━━━ STORED DATA ━━━
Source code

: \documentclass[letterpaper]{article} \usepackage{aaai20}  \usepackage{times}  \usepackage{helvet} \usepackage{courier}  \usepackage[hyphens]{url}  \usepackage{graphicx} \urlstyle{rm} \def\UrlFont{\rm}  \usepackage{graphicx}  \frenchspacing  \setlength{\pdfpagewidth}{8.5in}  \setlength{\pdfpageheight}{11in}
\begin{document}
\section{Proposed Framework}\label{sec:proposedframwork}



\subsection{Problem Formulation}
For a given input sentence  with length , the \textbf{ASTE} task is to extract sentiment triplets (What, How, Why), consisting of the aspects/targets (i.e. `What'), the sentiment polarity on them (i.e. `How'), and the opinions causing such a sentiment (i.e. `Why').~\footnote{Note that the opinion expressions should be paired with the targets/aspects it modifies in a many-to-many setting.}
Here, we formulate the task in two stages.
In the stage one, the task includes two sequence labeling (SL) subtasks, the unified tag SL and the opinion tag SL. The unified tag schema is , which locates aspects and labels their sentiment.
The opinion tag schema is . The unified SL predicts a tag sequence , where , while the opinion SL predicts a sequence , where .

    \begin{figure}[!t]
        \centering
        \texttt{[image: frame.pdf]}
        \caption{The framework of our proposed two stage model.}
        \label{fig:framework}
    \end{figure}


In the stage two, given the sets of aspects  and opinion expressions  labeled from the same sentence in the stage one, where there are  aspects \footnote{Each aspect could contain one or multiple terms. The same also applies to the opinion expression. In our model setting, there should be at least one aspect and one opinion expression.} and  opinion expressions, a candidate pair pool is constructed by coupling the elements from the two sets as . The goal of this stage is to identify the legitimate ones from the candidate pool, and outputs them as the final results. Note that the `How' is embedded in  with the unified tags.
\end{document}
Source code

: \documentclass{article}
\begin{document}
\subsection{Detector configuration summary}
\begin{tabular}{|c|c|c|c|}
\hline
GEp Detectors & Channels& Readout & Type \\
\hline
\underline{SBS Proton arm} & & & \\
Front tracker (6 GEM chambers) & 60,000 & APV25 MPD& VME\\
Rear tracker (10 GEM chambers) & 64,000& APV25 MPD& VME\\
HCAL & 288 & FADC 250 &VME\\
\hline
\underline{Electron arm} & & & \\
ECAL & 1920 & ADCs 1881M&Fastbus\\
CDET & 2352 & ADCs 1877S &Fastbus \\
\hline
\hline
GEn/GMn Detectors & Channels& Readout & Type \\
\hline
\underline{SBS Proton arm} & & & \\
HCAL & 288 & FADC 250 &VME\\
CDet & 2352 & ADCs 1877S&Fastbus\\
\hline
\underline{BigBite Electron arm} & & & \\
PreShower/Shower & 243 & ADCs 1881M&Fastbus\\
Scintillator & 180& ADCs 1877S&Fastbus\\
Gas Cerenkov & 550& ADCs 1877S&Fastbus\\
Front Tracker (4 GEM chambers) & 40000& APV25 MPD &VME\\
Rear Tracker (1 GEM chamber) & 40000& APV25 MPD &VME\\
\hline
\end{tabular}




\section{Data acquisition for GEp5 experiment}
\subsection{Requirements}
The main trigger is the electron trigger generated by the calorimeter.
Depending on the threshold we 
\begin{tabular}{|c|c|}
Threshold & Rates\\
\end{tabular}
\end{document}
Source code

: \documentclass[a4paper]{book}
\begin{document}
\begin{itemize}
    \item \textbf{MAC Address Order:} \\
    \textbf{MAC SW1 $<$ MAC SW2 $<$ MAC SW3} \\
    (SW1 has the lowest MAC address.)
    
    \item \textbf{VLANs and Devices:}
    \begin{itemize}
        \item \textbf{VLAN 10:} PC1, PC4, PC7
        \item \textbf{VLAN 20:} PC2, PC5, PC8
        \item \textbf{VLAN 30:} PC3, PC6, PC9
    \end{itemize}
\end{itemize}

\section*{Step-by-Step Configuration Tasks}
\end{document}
━━━
EXERCISE:
Within the listing above, copy each line that has the string "underline".

ANSWER SECTION:
\underline{SBS Proton arm} & & & \\
\underline{Electron arm} & & & \\
\underline{SBS Proton arm} & & & \\
\underline{BigBite Electron arm} & & & \\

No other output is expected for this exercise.